-- WHAT YOU NEED TO DO --
Of the entries below, return exactly those lines that fall between the one containing "3.3%) 2024.8.0b |" and the one containing "2.5%) 2024.8.0b |", the two end lines included.

-- GIVEN DATA --
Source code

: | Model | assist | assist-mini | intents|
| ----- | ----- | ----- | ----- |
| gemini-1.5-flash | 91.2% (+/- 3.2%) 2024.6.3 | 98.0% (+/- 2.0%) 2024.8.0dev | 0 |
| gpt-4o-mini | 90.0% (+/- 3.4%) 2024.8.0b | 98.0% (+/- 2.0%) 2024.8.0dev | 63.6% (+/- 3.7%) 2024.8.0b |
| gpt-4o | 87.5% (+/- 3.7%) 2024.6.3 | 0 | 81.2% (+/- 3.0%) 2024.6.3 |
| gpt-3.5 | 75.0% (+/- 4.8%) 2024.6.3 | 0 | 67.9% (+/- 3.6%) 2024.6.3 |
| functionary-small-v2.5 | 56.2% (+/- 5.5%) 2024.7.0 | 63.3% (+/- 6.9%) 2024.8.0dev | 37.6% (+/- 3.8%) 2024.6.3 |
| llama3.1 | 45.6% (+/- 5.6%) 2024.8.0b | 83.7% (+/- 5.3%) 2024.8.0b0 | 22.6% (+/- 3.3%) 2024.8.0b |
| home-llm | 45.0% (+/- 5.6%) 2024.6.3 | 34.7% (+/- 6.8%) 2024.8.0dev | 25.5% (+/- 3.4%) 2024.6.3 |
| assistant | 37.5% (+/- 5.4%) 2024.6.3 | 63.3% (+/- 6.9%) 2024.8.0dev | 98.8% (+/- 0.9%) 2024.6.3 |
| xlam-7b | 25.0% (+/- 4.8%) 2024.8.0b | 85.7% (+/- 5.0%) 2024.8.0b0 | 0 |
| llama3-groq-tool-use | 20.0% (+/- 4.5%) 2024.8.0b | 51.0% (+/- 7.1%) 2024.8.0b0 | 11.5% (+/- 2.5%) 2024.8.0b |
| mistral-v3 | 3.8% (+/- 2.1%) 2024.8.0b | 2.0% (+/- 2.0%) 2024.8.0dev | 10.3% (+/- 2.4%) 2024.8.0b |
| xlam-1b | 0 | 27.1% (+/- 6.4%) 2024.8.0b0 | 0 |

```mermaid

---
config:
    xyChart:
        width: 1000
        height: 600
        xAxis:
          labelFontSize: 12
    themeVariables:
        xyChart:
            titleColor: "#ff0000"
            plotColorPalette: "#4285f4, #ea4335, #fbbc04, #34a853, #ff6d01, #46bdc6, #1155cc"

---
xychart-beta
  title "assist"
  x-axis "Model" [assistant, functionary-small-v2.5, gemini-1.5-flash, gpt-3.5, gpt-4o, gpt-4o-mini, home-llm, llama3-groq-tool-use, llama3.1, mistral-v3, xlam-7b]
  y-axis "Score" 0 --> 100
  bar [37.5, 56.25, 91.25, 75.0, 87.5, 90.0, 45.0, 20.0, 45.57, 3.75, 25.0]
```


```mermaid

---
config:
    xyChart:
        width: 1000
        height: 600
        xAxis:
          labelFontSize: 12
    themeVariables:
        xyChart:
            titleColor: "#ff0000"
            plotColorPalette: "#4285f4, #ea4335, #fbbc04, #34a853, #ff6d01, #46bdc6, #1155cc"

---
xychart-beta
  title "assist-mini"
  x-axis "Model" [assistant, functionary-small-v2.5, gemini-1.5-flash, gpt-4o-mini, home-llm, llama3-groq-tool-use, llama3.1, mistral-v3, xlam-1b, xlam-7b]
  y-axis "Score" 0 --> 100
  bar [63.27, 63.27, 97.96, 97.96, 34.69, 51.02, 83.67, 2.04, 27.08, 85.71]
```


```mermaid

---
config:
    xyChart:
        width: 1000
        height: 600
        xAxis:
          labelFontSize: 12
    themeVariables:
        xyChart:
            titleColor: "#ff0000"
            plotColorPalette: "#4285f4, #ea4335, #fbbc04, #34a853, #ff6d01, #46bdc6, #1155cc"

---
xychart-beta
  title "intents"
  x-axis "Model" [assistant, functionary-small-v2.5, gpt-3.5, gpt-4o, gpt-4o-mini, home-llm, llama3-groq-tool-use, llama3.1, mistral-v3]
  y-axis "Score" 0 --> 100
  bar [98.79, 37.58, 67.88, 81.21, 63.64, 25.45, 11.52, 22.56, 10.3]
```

-- SOLUTION BELOW --
| llama3.1 | 45.6% (+/- 5.6%) 2024.8.0b | 83.7% (+/- 5.3%) 2024.8.0b0 | 22.6% (+/- 3.3%) 2024.8.0b |
| home-llm | 45.0% (+/- 5.6%) 2024.6.3 | 34.7% (+/- 6.8%) 2024.8.0dev | 25.5% (+/- 3.4%) 2024.6.3 |
| assistant | 37.5% (+/- 5.4%) 2024.6.3 | 63.3% (+/- 6.9%) 2024.8.0dev | 98.8% (+/- 0.9%) 2024.6.3 |
| xlam-7b | 25.0% (+/- 4.8%) 2024.8.0b | 85.7% (+/- 5.0%) 2024.8.0b0 | 0 |
| llama3-groq-tool-use | 20.0% (+/- 4.5%) 2024.8.0b | 51.0% (+/- 7.1%) 2024.8.0b0 | 11.5% (+/- 2.5%) 2024.8.0b |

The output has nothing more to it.